Cette liaison intime entre les cérémonies totémiques, l’endroit où elles doivent se célébrer, l’animal ou la plante totémique, d’une part, et, de l’autre, l’ancêtre mythique qui en est l’origine commune, a été signalée par bon nombre d’observateurs Ils ont fait ressortir l’importance capitale qu’elle a aux yeux des indigènes. « Les totems objets de culte, dit par exemple M. Elkin, sont toujours locaux : c’est-à-dire, chacun d’eux est associé à une portion définie du territoire de la tribu ; par suite, chaque clan totémique a la garde des mythes et des cérémonies qui décrivent ce qu’ont fait les héros de jadis dans sa localité particulière[2]. » Et un peu plus loin, en termes encore plus nets : « Le totem n’a pas seulement des attaches historiques et mythiques.

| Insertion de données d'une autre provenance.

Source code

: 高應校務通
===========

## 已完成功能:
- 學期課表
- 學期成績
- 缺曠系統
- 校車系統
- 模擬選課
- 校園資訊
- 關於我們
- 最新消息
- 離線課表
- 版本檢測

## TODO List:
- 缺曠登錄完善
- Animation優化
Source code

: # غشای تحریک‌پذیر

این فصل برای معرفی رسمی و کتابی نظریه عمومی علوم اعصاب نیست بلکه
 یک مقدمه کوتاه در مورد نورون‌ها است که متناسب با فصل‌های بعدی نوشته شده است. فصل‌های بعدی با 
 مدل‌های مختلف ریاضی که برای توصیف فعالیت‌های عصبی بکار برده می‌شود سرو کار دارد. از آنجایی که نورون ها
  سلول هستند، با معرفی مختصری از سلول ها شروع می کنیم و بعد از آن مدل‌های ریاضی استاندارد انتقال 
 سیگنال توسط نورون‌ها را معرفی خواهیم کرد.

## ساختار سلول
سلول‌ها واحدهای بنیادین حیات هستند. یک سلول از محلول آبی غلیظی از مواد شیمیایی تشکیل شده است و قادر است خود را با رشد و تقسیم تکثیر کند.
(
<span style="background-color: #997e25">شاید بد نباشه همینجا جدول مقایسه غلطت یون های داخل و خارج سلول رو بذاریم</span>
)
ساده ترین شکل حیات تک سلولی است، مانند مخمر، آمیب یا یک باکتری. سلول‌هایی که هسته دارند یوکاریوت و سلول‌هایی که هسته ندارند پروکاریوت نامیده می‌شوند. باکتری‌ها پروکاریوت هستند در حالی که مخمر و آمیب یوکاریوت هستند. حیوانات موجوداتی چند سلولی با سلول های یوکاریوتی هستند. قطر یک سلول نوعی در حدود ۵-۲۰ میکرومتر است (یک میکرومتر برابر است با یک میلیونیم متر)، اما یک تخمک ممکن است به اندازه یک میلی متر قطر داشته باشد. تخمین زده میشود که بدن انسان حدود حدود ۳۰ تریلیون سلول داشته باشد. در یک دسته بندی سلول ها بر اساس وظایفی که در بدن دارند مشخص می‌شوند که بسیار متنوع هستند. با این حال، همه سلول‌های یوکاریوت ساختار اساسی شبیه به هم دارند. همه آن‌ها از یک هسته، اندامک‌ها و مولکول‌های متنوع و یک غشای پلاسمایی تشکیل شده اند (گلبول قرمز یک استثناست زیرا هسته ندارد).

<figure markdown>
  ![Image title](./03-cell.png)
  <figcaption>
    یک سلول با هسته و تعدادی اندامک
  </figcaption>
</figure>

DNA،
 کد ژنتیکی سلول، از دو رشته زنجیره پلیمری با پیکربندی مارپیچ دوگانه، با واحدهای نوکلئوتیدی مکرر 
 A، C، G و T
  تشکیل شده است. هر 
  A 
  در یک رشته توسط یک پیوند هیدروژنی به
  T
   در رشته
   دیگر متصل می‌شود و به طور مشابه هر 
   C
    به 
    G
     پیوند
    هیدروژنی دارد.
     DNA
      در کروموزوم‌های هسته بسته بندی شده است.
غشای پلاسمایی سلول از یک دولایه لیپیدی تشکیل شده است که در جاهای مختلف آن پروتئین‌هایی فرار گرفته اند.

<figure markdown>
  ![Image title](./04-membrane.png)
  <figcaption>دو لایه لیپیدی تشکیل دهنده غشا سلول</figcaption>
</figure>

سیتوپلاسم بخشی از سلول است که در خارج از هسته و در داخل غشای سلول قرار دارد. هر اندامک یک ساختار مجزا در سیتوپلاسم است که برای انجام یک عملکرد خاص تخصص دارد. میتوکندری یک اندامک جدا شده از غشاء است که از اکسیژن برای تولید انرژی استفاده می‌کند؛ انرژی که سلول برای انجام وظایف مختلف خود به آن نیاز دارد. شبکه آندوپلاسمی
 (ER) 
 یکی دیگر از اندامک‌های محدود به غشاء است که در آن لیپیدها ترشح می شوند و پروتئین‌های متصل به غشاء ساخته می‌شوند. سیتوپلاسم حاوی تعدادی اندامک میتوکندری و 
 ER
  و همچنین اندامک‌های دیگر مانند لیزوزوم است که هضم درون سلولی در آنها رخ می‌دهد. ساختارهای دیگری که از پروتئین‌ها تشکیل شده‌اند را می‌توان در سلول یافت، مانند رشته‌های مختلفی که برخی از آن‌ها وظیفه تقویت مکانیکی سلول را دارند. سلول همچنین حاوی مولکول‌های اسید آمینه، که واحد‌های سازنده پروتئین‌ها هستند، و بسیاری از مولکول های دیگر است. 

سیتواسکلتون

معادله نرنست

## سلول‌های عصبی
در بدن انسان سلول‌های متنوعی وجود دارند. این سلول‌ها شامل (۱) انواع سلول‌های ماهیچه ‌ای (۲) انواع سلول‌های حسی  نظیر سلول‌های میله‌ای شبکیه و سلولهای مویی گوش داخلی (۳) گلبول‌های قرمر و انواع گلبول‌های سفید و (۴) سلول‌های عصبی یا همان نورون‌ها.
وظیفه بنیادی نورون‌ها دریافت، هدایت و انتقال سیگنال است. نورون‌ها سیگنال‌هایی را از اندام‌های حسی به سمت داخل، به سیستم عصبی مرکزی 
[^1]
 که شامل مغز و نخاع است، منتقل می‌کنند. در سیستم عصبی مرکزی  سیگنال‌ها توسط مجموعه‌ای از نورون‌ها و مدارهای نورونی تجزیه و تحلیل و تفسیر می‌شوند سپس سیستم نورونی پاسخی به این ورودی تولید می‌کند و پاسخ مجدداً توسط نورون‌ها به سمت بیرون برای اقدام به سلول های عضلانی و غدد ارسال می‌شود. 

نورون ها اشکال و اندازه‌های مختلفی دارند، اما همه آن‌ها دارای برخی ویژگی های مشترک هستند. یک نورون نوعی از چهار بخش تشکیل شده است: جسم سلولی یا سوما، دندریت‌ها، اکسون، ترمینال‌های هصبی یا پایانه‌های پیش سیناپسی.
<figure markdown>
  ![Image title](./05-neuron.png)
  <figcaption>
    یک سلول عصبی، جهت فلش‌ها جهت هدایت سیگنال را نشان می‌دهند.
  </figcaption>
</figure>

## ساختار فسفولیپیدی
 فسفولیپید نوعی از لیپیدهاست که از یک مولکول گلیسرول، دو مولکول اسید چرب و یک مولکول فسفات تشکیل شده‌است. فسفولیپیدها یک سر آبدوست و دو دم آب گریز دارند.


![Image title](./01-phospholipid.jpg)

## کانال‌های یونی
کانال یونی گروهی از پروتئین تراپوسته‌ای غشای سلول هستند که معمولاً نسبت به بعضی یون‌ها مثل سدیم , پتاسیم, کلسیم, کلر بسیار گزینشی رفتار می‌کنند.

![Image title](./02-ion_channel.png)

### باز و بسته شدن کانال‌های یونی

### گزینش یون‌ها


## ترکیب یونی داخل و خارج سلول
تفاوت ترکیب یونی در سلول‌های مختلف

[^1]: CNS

Il en a aussi de locales : c’est-à-dire, il est lié à une aire bien définie du territoire de la tribu. »

(My. P., pages 15-16.)

L’empreinte du mythe sur la nature.

Chez les indigènes des îles Trobriand, le Dr Malinowski a constaté de semblables croyances. « La parole du mythe devient réalité dans le rocher et la colline, dans les changements subis par la terre et la mer. Les couloirs où la mer s’engouffre, les rochers fendus, les êtres humains transformés en pierres, tout cela met le monde mythique en contact immédiat avec les indigènes, le rend tangible et permanent. D’autre part, les histoires (mythes) ainsi puissamment illustrées réagissent à leur tour sur le paysage, le remplissent d’événements dramatiques, qui, fixés là à jamais, lui donnent un sens parfaitement précis[3]. » Le mythe trouve ainsi une illustration dans les traits mêmes du pays où il s’est incorporé. Tel accident de terrain, telle singularité locale

  1. A. R. Radcliffe-Brown, The social organization of Australian tribes. Oceania, I, p. 210 (1930).
  2. A. P. Elkin, The secret life of the Australian aborigines. Oceania, III, p. 128 (1932).
  3. Br. Malinowski, Argonauts of the Western Pacific, p. 330.